Эти предвестники светопреставления — войны, голод, эпидемии — казались особенно явными людям Раннего Средневековья. Разрушительные варварские нашествия, страшная чума VI в. и неурожаи непрерывной чредой своей держали людей в напряженном ожидании, в котором страх смешивался с надеждой, но наиболее сильным был все же страх, панический ужас, владевший массами людей. Средневековый Запад, пока он жил ожиданием желанного спасения, был миром, проникнутым страхом. Стоит отметить некоторые вехи истории становления этого страха с доктринальной точки зрения и процесса как бы генетической передачи его от одного поколения к другому.

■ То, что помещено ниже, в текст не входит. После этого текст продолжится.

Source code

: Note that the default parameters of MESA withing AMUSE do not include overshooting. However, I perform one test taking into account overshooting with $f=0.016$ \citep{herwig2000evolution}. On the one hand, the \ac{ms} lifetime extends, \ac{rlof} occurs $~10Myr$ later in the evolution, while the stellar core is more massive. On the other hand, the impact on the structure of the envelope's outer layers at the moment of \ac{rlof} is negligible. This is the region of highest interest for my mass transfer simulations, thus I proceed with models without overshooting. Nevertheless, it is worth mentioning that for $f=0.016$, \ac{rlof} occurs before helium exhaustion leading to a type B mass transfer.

В конце VI в., когда Великая чума, которая, неоднократно возобновляясь на протяжении столетия, укрепила веру в близость и неминуемость Страшного суда, пошла на спад, Григорий Великий, избранный в 590 г. папой и ставший преемником бессильных понтификов (одному из них римский народ во время эпидемии кричал: «Пусть чума и голод тебя поразят!»), завещал Средневековью особый спиритуализм конца света с призывом ко всеобщему покаянию, положив начало доктринальной истории страха.
В сумме идей и представлений, выражавших это чувство, постепенно на первый план стал выступать образ Антихриста. В зародыше его можно обнаружить в пророчествах Даниила, в Апокалипсисе, в двух посланиях апостола Павла фессалоникийцам. Позднее его облик и история обрели более конкретные очертания в сочинениях св. Иренея в конце II в., Ипполита Римского в начале III в. и, наконец, Лактанция в начале IV в. Заметим, что все их предсказания грядущих катастроф сложились в условиях тяжких испытаний, выпавших на долю их времен: это иудейская война, экономический кризис конца I в., всеобщий кризис римского мира в III в., чума VI в. В итоге сложилось следующее представление об Антихристе: накануне светопреставления должен появиться дьявольский персонаж, который будет заправлять всеми бедствиями мира и попытается увлечь человечество на путь вечной погибели. Это антагонист Христа — Антихрист. Но против него восстанет другой персонаж, Царь последних времен, который попытается объединить род человеческий, чтобы повести его к спасению, и, наконец, вновь сошедший на землю Христос повергнет Антихриста.
Миф об Антихристе впервые был использован в VIII в. одним монахом по имени Петр, который позаимствовал его из греческого сочинения VII в., приписываемого им некоему Мефодию, затем он появился в X в. в сочинении Адсона, посвященном жене Людовика IV Заморского королеве Герберге [так], а после тысячного года он получил распространение на Западе благодаря обнародованным Альбуином пророчествам Сивиллы Тибурской, которые были составлены в IV–V вв. в византийской среде.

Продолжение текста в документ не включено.